The present invention is generally related to a method and system for performing adaptive bandwidth allocation over a heterogeneous system interconnect, thereby delivering true bandwidth-on-demand. Performing an effective set of communications between on-chip system components is the key to a high-performance System-on-a-Chip (SoC) design, especially when the design involves a data-intensive processing like video compression. SoC components such as processors, IP (Intellectual Property) solutions, memory/storage, and system peripheral functions come from various sources and may have problems in communicating with each other. It is essential for a successful SoC design to have a method or a system that facilitates effective communications between “domestic” and “foreign” system components. The method therefore enhances design re-use and shortens design cycle. Actually there are more challenges than a simple, physical integration to achieve desired system functionality. In past years many SoC products failed to deliver the expected system performance because of their ignorance for improving the overall system throughput. To improve the overall system throughput, a better system bandwidth allocation scheme is required. The effective inter-component communications require both efficient bandwidth allocation and effortless component plug-in.
The fundamental goal of “socketization,” as the industry defines it, is to specify a set of guidelines for preparing any given functional block for reuse. However, there are several flaws with current core-based reuse strategies. First, the proposed socket standards address only simple data flows. As a result, the designer must deal with the remaining inter-core communications requirements-control flows (such as interrupts, error signals and flow-control signals) and test signals (for debug and manufacturing test)-by hand-wiring them in an ad hoc fashion. Clearly, those socket standards were developed with the expectation that computer-style buses would continue to serve as the predominant on-chip interconnect fabric. But while computer buses are great for low-performance or computer-centric processing, they have hard time meeting the real-time requirement for data flows, control flows and test signals and leave it as an “exercise for the reader.”
Designers must build point-to-point links or other custom interconnect structures outside of the computer bus. However, since they cannot predict the final form and nature of those ad hoc inter-block communication schemes, system architects cannot accurately model them early in the design process. That unpredictability inevitably results in multiple design iterations, because the SoC rarely meets the product requirements as initially architected.
Another significant flaw in core-based reuse strategies is that they do not address the larger issues of core integration, such as frequency decoupling, system address map, interface timing and real-time throughput guarantees. As a result, the core design often becomes burdened with detailed system-level dependencies, particularly characteristics of other cores of the present system. This process tightly couples each core's functional behavior to that specific SoC implementation, severely hampering its reusability.
In other words, unless the core design and socketization process is informed by an effective chip integration strategy that decouples the core's functional behavior from inter-core communications requirements, the socketization process may actually inhibit rather than enhance design reuse, predictability and complexity management.

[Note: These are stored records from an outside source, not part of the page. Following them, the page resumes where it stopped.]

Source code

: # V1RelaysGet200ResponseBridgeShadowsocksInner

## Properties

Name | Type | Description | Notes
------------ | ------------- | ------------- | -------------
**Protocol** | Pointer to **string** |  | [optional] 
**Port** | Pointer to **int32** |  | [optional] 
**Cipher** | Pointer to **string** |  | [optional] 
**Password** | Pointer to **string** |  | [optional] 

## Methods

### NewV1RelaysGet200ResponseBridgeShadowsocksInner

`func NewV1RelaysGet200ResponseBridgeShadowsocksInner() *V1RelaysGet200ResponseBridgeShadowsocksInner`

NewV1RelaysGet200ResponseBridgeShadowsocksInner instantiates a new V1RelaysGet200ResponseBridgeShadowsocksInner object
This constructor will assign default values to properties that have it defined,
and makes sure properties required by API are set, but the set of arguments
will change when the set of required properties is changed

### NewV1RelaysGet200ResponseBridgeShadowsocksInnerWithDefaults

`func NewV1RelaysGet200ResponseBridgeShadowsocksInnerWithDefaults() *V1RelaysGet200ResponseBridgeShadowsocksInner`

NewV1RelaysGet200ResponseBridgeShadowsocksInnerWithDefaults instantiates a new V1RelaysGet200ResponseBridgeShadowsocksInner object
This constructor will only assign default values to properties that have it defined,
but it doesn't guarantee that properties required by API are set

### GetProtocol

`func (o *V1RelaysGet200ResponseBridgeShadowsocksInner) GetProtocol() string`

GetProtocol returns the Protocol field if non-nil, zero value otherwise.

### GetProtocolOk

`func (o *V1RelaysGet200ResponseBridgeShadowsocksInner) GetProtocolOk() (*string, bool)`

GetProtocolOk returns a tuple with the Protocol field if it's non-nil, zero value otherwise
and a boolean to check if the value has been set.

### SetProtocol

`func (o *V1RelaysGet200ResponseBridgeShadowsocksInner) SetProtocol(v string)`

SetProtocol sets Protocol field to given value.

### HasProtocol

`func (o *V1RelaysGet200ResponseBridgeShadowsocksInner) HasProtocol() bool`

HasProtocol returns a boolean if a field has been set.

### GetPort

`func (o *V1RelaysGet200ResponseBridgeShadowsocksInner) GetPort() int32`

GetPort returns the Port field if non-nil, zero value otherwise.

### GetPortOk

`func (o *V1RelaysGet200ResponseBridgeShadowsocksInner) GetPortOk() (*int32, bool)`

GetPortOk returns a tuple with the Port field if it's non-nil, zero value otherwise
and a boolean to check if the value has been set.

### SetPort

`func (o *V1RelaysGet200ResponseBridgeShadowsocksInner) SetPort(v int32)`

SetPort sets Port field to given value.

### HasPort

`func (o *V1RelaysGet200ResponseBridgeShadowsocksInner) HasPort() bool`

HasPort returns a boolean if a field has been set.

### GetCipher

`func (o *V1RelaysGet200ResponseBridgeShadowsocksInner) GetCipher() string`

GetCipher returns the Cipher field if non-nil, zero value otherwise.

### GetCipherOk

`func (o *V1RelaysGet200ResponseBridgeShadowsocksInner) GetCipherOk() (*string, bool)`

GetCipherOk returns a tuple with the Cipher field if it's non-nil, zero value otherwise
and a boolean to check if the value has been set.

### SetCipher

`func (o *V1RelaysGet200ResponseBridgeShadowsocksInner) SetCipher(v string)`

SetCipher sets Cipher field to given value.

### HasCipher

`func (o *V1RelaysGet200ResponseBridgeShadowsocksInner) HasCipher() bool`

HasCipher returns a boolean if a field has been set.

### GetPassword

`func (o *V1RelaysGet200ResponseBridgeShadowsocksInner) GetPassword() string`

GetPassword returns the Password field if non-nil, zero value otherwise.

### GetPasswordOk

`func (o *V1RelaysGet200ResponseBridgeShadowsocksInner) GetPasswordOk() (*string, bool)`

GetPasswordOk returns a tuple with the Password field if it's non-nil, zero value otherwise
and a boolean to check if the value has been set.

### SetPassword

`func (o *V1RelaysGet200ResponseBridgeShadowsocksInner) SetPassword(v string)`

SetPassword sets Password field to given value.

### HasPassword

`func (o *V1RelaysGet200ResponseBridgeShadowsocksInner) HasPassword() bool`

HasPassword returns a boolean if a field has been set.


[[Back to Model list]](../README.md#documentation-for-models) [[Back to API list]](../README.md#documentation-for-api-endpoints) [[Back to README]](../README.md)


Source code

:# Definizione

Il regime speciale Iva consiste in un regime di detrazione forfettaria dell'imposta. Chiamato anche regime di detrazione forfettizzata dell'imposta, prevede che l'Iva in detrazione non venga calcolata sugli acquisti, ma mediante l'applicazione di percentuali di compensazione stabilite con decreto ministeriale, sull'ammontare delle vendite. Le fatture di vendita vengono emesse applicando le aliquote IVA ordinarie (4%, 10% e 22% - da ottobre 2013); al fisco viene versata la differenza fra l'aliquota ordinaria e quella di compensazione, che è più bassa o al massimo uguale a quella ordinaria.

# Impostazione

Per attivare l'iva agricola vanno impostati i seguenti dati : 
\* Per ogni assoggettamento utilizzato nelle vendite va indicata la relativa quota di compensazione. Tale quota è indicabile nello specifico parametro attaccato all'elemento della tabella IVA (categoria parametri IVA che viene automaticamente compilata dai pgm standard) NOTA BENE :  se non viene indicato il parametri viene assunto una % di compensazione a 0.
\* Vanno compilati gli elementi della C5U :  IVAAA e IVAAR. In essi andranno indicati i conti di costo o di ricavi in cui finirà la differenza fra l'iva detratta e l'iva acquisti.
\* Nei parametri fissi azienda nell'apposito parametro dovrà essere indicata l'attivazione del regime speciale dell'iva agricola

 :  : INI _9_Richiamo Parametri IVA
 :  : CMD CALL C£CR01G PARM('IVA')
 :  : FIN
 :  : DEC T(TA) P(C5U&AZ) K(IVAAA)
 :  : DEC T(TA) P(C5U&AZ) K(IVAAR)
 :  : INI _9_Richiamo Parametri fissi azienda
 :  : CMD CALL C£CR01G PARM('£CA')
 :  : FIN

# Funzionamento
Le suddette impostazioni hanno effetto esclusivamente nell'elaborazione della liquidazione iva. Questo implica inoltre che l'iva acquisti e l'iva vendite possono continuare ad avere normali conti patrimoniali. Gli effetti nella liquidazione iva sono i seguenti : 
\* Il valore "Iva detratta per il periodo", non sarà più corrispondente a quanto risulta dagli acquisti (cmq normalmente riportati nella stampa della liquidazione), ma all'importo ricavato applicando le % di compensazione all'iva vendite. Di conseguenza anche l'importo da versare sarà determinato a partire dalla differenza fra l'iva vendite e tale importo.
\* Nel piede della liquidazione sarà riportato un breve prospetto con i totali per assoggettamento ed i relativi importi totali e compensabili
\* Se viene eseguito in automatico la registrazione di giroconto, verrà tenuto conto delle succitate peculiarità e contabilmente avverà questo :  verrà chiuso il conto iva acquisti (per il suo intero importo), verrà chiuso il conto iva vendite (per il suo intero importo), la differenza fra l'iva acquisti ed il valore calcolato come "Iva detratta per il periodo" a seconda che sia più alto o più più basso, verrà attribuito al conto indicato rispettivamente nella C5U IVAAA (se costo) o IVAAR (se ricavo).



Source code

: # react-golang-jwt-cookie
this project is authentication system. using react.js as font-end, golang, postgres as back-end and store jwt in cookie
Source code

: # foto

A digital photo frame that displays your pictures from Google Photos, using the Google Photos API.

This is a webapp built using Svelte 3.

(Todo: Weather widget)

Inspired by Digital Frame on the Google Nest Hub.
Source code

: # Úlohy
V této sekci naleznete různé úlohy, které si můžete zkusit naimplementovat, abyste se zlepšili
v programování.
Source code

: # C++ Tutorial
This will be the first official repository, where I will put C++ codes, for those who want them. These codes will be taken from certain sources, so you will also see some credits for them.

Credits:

In addition to these issues, it is critical to allocate bandwidth as needed. Most current subsystem transmission schemes do not successfully calculate bandwidth needed for the given transmission from one system block to another. These applications simply place the data packets on the transmission media and rely on the protocol to handle the transmission or receipt of the given packet regardless of it size or internal make-up. Several problems rise out of the lack of bandwidth allocation. These can include “hogging” the pipe which reduces the capabilities and increases the transmit time for other applications on the same pipe, or delivering staggered, hung, or out-of-sync results at the receiving location.
Therefore, what is needed is a method and system for handling the issues around providing a uniform system interconnection platform as well as providing adaptive bandwidth allocation for the transmission of immensely long data streams within the subsystem architecture for efficiently handling both system and media processing requests. The present invention addresses both of these issues through the use of a method for adaptive bandwidth allocation over a heterogeneous system interconnect for delivering true bandwidth-on-demand.
The present invention is aimed for solving the most critical system performance problem due to access contention of common memory devices and other shared system resources, especially for applications that require both media processing and networking support. Emerging applications like video broadcast over IP networks (wired or wireless), HDTV, HD-DVD, or networked camera recording, require a support for different video standards and networking protocols in spite of continuous evolution of the standards and protocols. DVD-Forum has mandated that the next generation DVD (HD-DVD or high definition DVD) support three different video formats: H.264, VC-9, and MPEG-2. Worldwide digital TV broadcasters have been promoting H.264 along with the legacy MPEG-2 video for both HDTV broadcast and mobile-TV broadcast.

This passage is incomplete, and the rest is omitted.